We zijn er een tijdje mee bezig en we hebben het er in de commissie ook al over gehad. Er loopt een onderzoek aan de universiteit van Gent, dat eind dit jaar begin volgend jaar wordt afgewerkt, en waarbij wordt gefocust op een verbetering van de techniek in functie van dierenwelzijn, dus minder dierenleed bij het toepassen van de verdoving via dat waterbad. Op basis daarvan wil ik ook een beslissing nemen of we de weg volgen van dat waterbad, weze het met een verbeterde techniek in functie van het dierenwelzijn, ofwel dat we resoluut kiezen voor de gasverdoving. Dat zijn de twee pistes die voorliggen. Intussen vind ik wel – we voeren daar nu controle op – dat de verdoving moet worden gerespecteerd, namelijk dat de normen die ook Europees bepaald worden, gerespecteerd moeten worden en dat we ons ervan moeten kunnen vergewissen dat de verdoving effectief heeft gewerkt en dat maar een minimaal aantal dieren dat de facto onverdoofd is, wordt geslacht. Het is echt de bedoeling om maximaal in functie van het dierenwelzijn, wars van economische belangen, ervoor te zorgen dat in Vlaanderen wat kippen betreft de dieren maximaal verdoofd worden geslacht.

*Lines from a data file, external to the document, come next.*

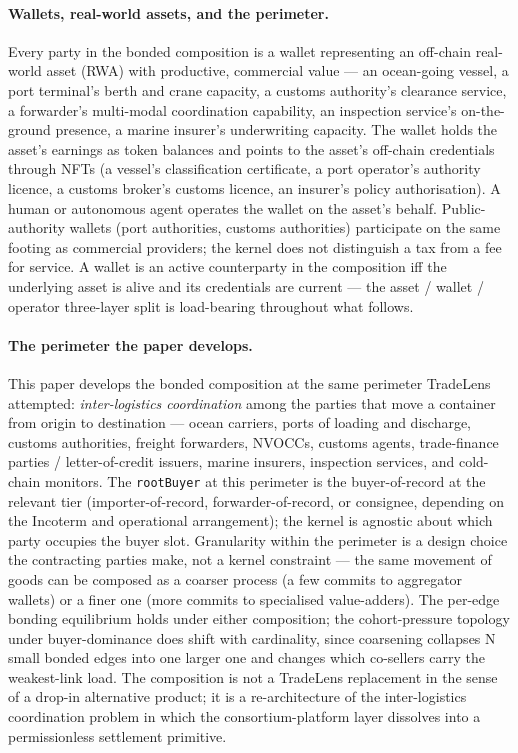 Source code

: \documentclass[11pt,a4paper]{article}
\theoremstyle{definition}
\theoremstyle{remark}
\begin{document}
\paragraph{Wallets, real-world assets, and the perimeter.}
Every party in the bonded composition is a wallet representing an
off-chain real-world asset (RWA) with productive, commercial value
--- an ocean-going vessel, a port terminal's berth and crane
capacity, a customs authority's clearance service, a forwarder's
multi-modal coordination capability, an inspection service's
on-the-ground presence, a marine insurer's underwriting capacity.
The wallet holds the asset's earnings as token balances and points
to the asset's off-chain credentials through NFTs (a vessel's
classification certificate, a port operator's authority licence, a
customs broker's customs licence, an insurer's policy authorisation).
A human or autonomous agent operates the wallet on the asset's
behalf. Public-authority wallets (port authorities, customs
authorities) participate on the same footing as commercial
providers; the kernel does not distinguish a tax from a fee for
service. A wallet is an active counterparty in the composition
iff the underlying asset is alive and its credentials are
current --- the asset / wallet / operator three-layer split is
load-bearing throughout what follows.

\paragraph{The perimeter the paper develops.}
This paper develops the bonded composition at the same perimeter
TradeLens attempted: \emph{inter-logistics coordination} among the
parties that move a container from origin to destination ---
ocean carriers, ports of loading and discharge, customs
authorities, freight forwarders, NVOCCs, customs agents,
trade-finance parties / letter-of-credit issuers, marine insurers,
inspection services, and cold-chain monitors. The
\texttt{rootBuyer} at this perimeter is the buyer-of-record at
the relevant tier (importer-of-record, forwarder-of-record, or
consignee, depending on the Incoterm and operational arrangement);
the kernel is agnostic about which party occupies the buyer slot.
Granularity within the perimeter is a design choice the
contracting parties make, not a kernel constraint --- the same
movement of goods can be composed as a coarser process (a few
commits to aggregator wallets) or a finer one (more commits to
specialised value-adders). The per-edge bonding equilibrium holds
under either composition; the cohort-pressure topology under
buyer-dominance does shift with cardinality, since coarsening
collapses N small bonded edges into one larger one and changes
which co-sellers carry the weakest-link load. The composition is not a TradeLens
replacement in the sense of a drop-in alternative product; it is a
re-architecture of the inter-logistics coordination problem in
which the consortium-platform layer dissolves into a
permissionless settlement primitive.
\end{document}

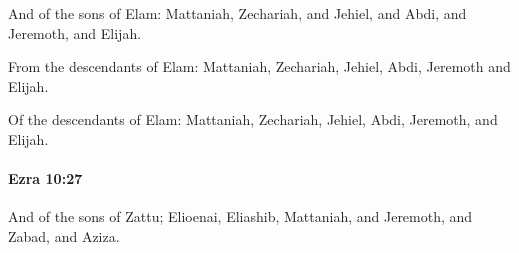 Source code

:			\begin{versebox}
					\item[BHS] 
					\item[LXX] 
					\item[ASV] And of the sons of Elam: Mattaniah, Zechariah, and Jehiel, and Abdi, and Jeremoth, and Elijah.
					\item[NIV] From the descendants of Elam: Mattaniah, Zechariah, Jehiel, Abdi, Jeremoth and Elijah.
					\item[NRSV] Of the descendants of Elam: Mattaniah, Zechariah, Jehiel, Abdi, Jeremoth, and Elijah.
			\end{versebox}

		\paragraph{Ezra 10:27} %
			\label{EZRA-10-27}

			And of the sons of Zattu; Elioenai, Eliashib, Mattaniah, and Jeremoth, and Zabad, and Aziza.

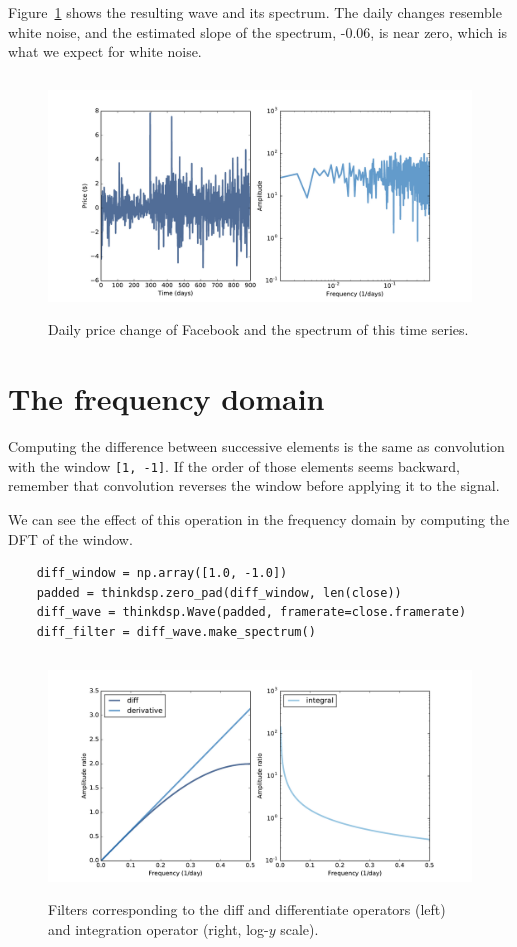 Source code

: \documentclass[12pt]{book}
\begin{document}
Figure~\ref{fig.diff_int2} shows the resulting wave and its spectrum.
The daily changes resemble white noise, and the estimated slope of the
spectrum, -0.06, is near zero, which is what we expect for white
noise.

\begin{figure}
\centerline{\includegraphics[height=2.5in]{figs/diff_int2.pdf}}
\caption{Daily price change of Facebook and the spectrum of this time series.}
\label{fig.diff_int2}
\end{figure}


\section{The frequency domain}

Computing the difference
between successive elements is the same as convolution with
the window {\tt [1, -1]}.
If the order of those elements seems backward,
remember that convolution reverses the window before applying it
to the signal.

We can see the effect of this operation in the frequency domain
by computing the DFT of the window.

\begin{verbatim}
    diff_window = np.array([1.0, -1.0])
    padded = thinkdsp.zero_pad(diff_window, len(close))
    diff_wave = thinkdsp.Wave(padded, framerate=close.framerate)
    diff_filter = diff_wave.make_spectrum()
\end{verbatim}

\begin{figure}
\centerline{\includegraphics[height=2.5in]{figs/diff_int3.pdf}}
\caption{Filters corresponding to the diff and differentiate operators (left) and integration operator (right, log-$y$ scale).}
\label{fig.diff_int3}
\end{figure}
\end{document}
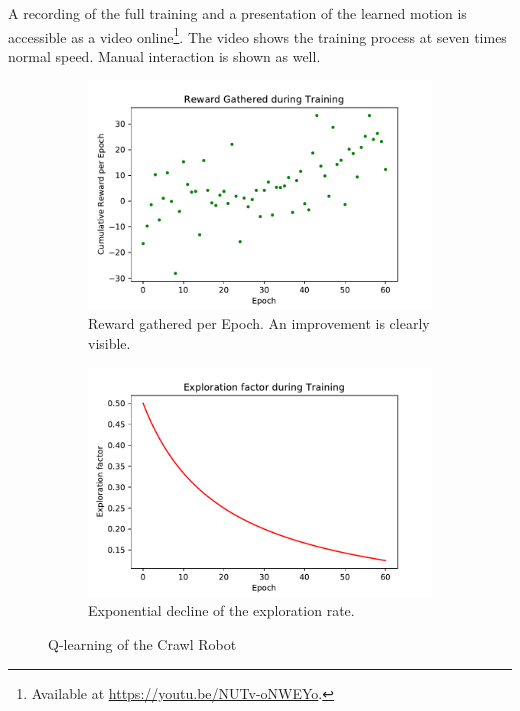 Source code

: \documentclass[11pt, a4paper]{article}
\begin{document}
	A recording of the full training and a presentation of the learned motion is accessible as a video online\footnote{Available at \url{https://youtu.be/NUTv-oNWEYo}.}. The video shows the training process at seven times normal speed. Manual interaction is shown as well.
	
	\begin{figure}[H]
		\centering
		\begin{subfigure}{.48\textwidth}
			\centering
			\includegraphics[width=1\linewidth]{images/crawl_rewards}
			\caption{Reward gathered per Epoch. An improvement is clearly visible.}
			\label{fig:crawl_reward}
		\end{subfigure}
		\begin{subfigure}{.48\textwidth}
			\centering
			\includegraphics[width=1\linewidth]{images/crawl_exploration}
			\caption{Exponential decline of the exploration rate.}
			\label{fig:crawl_exploration}
		\end{subfigure}%
		\caption{Q-learning of the Crawl Robot}
		\label{fig:crawl_train}
	\end{figure}
	
\end{document}
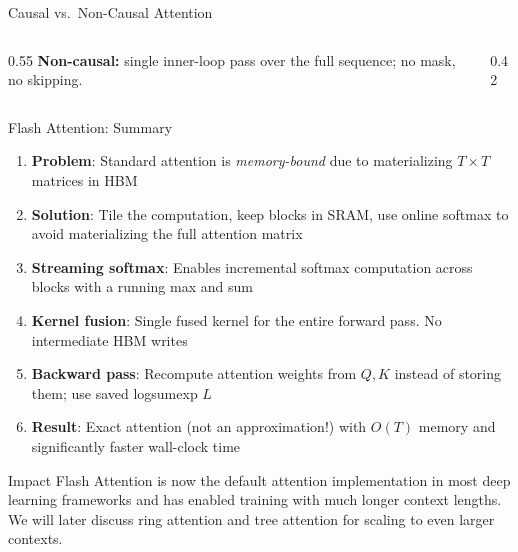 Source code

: \begin{frame}{Causal vs.\ Non-Causal Attention}
\begin{columns}
\begin{column}{0.55\textwidth}
      \vspace{0.3em}
      \textbf{Non-causal:} single inner-loop pass over the full sequence; no mask, no skipping.
    \end{column}
    \begin{column}{0.42\textwidth}
      \begin{center}
      \end{center}
    \end{column}
  \end{columns}
\end{frame}

\begin{frame}{Flash Attention: Summary}

  \begin{enumerate}
    \item \textbf{Problem}: Standard attention is \emph{memory-bound} due to materializing $T \times T$ matrices in HBM
    \item \textbf{Solution}: Tile the computation, keep blocks in SRAM, use online softmax to avoid materializing the full attention matrix
    \item \textbf{Streaming softmax}: Enables incremental softmax computation across blocks with a running max and sum
    \item \textbf{Kernel fusion}: Single fused kernel for the entire forward pass. No intermediate HBM writes
    \item \textbf{Backward pass}: Recompute attention weights from $Q, K$ instead of storing them; use saved logsumexp $L$
    \item \textbf{Result}: Exact attention (not an approximation!) with $O(T)$ memory and significantly faster wall-clock time
  \end{enumerate}

  \vspace{0.5em}
  \begin{alertblock}{Impact}
    Flash Attention is now the default attention implementation in most deep learning frameworks and has enabled training with much longer context lengths.
    We will later discuss ring attention and tree attention for scaling to even larger contexts.
  \end{alertblock}
\end{frame}
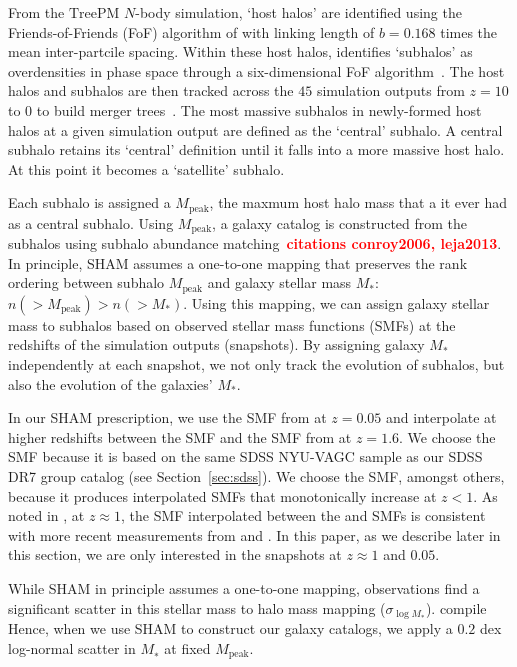 \documentclass[12pt, letterpaper, preprint]{aastex}
\newcommand{\todo}[1]{{\bf \textcolor{red}{#1}}}
\begin{document}
From the $\mathrm{TreePM}$ $N$-body simulation, `host halos' are identified using the
Friends-of-Friends (FoF) algorithm of \cite{davis1985} with linking length of $b = 0.168$
times the mean inter-partcile spacing. Within these host halos, \cite{wetzel2013} identifies  
`subhalos' as overdensities in phase space through a six-dimensional FoF 
algorithm~\citep[FoF6D][]{white2010}. The host halos and subhalos are then tracked across 
the $45$ simulation outputs from $z = 10$ to $0$ to build merger trees~\citep{wetzel2009,wetzel2010}. 
The most massive subhalos in newly-formed host halos at a given simulation output are defined 
as the `central' subhalo. A central subhalo retains its `central' definition until it falls into 
a more massive host halo. At this point it becomes a `satellite' subhalo. 

Each subhalo is assigned a $M_\mathrm{peak}$, the maxmum host halo mass that a it ever had 
as a central subhalo. Using $M_\mathrm{peak}$, a galaxy catalog is constructed from 
the subhalos using subhalo abundance matching~\citep[SHAM;][]{vale2006,yang2009,wetzel2012,wetzel2013,wetzel2014,hahn2017a}\todo{citations conroy2006, leja2013}. 
In principle, SHAM assumes a one-to-one mapping that preserves the rank ordering between subhalo $M_\mathrm{peak}$
and galaxy stellar mass $M_*$: $n(> M_\mathrm{peak}) > n(> M_*)$. Using this mapping, we can 
assign galaxy stellar mass to subhalos based on observed stellar mass functions (SMFs) at the
redshifts of the simulation outputs (snapshots). By assigning galaxy $M_*$ independently at each 
snapshot, we not only track the evolution of subhalos, but also the evolution of the galaxies' $M_*$. 

In our SHAM prescription, we use the SMF from \cite{li2009} at $z = 0.05$ and interpolate at
higher redshifts between the \cite{li2009} SMF and the SMF from \cite{marchesini2009} at 
$z = 1.6$. We choose the \cite{li2009} SMF because it is based on the same SDSS NYU-VAGC 
sample as our SDSS DR7 group catalog (see Section~\ref{sec:sdss}). We choose the 
\cite{marchesini2009} SMF, amongst others, because it produces interpolated SMFs that
monotonically increase at $z < 1$. As noted in \cite{hahn2017}, 
at $z \approx 1$, the SMF interpolated between the \cite{li2009} and \cite{marchesini2009} 
SMFs is consistent with more recent measurements from \cite{muzzin2013} and \cite{ilbert2013}. 
In this paper, as we describe later in this section, we are only interested in the snapshots 
at $z \approx 1$ and $0.05$. 

While SHAM in principle assumes a one-to-one mapping, observations find a significant
scatter in this stellar mass to halo mass mapping ($\sigma_{\log M_*}$). \cite{gu2016} 
compile 
Hence, when we use SHAM to construct our galaxy catalogs, we apply a $0.2$ dex log-normal 
scatter in $M_∗$ at fixed $M_\mathrm{peak}$. 
\end{document}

Minister, het klopt inderdaad dat we het thema al hebben behandeld in de commissie. Collega Engelbosch heeft hier trouwens vragen over gesteld. Ik stel vast dat we een studie afwachten om het dierenwelzijn nog te verhogen. U weet dat we in het kader van de rituele slachtingen een bemiddelaar hebben aangesteld. Oorspronkelijk had die de tijd tot de zomer van dit jaar, maar vanwege de urgentie hebben we gezegd dat hij tegen maart 2017 met een rapport naar het parlement moest komen. Ik denk dat we in dezen dezelfde piste moeten volgen. In plaats van eind dit jaar een studie op te leveren, stel ik voor dat u aan de universiteit van Gent vraagt om al in september met resultaten af te komen, zodat we zo snel mogelijk die onverdoofdkwestie voor de kippen kunnen oplossen.
Mevrouw Rombouts heeft het woord.
Minister, ik dank u alvast voor uw antwoord. Ik wil me aansluiten bij de vraagstelling. Ik denk dat iedereen het erover eens is dat bij het slachtproces de beste methode van verdoving moet worden toegepast om zo weinig mogelijk dierenleed te veroorzaken. Ik was een beetje gechoqueerd de afgelopen dagen door de berichtgeving alsof er niet goed zou worden verdoofd en dat dat enkel veroorzaakt was vanuit economisch oogpunt.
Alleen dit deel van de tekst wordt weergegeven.